People that argue a local flood are denying the Bible's account...
Why is it that phrases such as "...the flood covered the whole earth..." need to be literal, when there are numerous examples in the Bible where that phrase has to be understood in a relative sense?
Here is an excerpt from a letter to the WTS:
We well know how common it was for Bible writers to describe events from their geographic standpoint, both in the Greek and in the Hebrew scriptures.
At Colossians 1:23 Paul speaks of "that good news which YOU heard, and which was preached in all creation that is under heaven." It is acknowledged in all our publications that since this was written in c.60-61 C.E., Paul meant 'all creation under heaven' known to him at that time. Logically so, since at that time Christianity had by no means reached the Americas, the Far East, Southern Africa or Australasia.
The words at Romans 10:18, "..to the extremities of the inhabited earth...", must of course also be understood in the relative sense.
At Acts 2:5 we read "...there were dwelling in Jerusalem Jews, reverent men, from every nation of those under heaven." This was written in c.61 C.E. Here too, 'every nation under heaven' cannot be literal, since there were no South American, Chinese or Australian proselytes in Jerusalem at that time. Once again, 'every nation under heaven' is to be understood as a relative phrase.
At Isaiah 13:5 [concerning the Babylonians] we read that "They are coming from the land far away, from the extremity of the heavens." On a global scale, the Babylonians were not far away, they were literally next door to the Israelites! Yet, relative to the known earth of that time, they were "from the extremity of the heavens".
At Genesis 41:57 people from "all the earth" came to buy food from Joseph "because the famine had a strong grip on all the earth." Does this mean Aborigines, South American Indians and Japanese peasants also came to buy food? Of course not, that would be absurd. The famine was limited to Egypt and to the lands immediately around Egypt, like Palestine (Ge.41:54). Yet again we see how "all the earth" does not mean the entire planet, but is to be understood as the lands immediately around the Bible writer.
I'm sure you have anticipated what my primary question is.
Based on the preceding examples, why is it we understand the Flood to be global and not local? Why is it that phrases such as "...the flood covered the whole earth..." need to be literal, when there are numerous examples in the Bible where that phrase has to be understood in a relative sense?
For what reason are the words regarding "all the earth" at Genesis 6-8 to be understood differently from the words at Colossians 1:23, Romans 10:18, Acts 2:5, Isaiah 13:5, Genesis 41:57 and other like verses?
It says in the Creation book p25, par2: "When examining the Genesis account, it is helpful to keep in mind that it approaches matters from the standpoint of people on earth. So it describes events as they would have been seen by human observers". I know those words were written with the Genesis creation account in mind, but for what reason can they not apply to the Flood account?
Surely a huge local flood would also prompt expressions such as: "...I am bringing...waters upon the earth to bring to ruin all flesh in which the force of life is active from under the heavens. Everything that is in the earth will expire." (Ge.6:17)?
Why would Jehovah expect Noah to understand those words to mean the entire globe and its life, when Noah did not even know the entire globe existed? All that existed to Noah was the visible land and its indigenous wildlife; to him that was "the earth".

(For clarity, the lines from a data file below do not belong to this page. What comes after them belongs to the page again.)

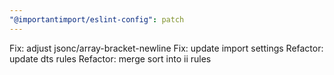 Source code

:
 ```yaml
---
"@importantimport/eslint-config": patch
---
```


Fix: adjust jsonc/array-bracket-newline
Fix: update import settings
Refactor: update dts rules
Refactor: merge sort into ii rules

In all earnestness, do you not agree that words such as the ones at Genesis 6:13, 19 and 7:4, 10, 19, 20, 21, 23 can also be understood as pertaining to a local flood?
My question then brothers is just this: if the possibility exists that the words at Genesis 6-8 can apply to a local occurrence, why do we say the Flood must have been global?________________________________
The book of Genesis states that the flood was earth wide. The Hebrew word for 'earth' is 'erets'. Other occurrences of erets include:
Exodus 9:33: this verse states that the "rain did not pour down on the earth". Here, the word earth must be understood to mean only in the area of Egypt.
2 Chronicles 36:23: here, Cyrus' empire is said to include "all the kingdoms of the earth". But surely this scripture is not meant to include empires in the Far East, Africa or in the Americas.
At other times, the word erets is not even translated as earth, making it even more obvious that the word does not necessarily imply the entire physical globe. Examples of this include:
Genesis 12:1. That reads: "Go your way out of your country...to the country that I shall show you".
Genesis 19:31: here Lot's daughter's state that there is "not a man in the land (earth, King James version) to have relations with us". Obviously, they are not referring to the entire physical globe, only the general area in which they live.
And Genesis 20:1 states "Abraham journeyed from there to the land of the Negeb".
Thus, it appears as though the word erets can be translated as earth, land or country.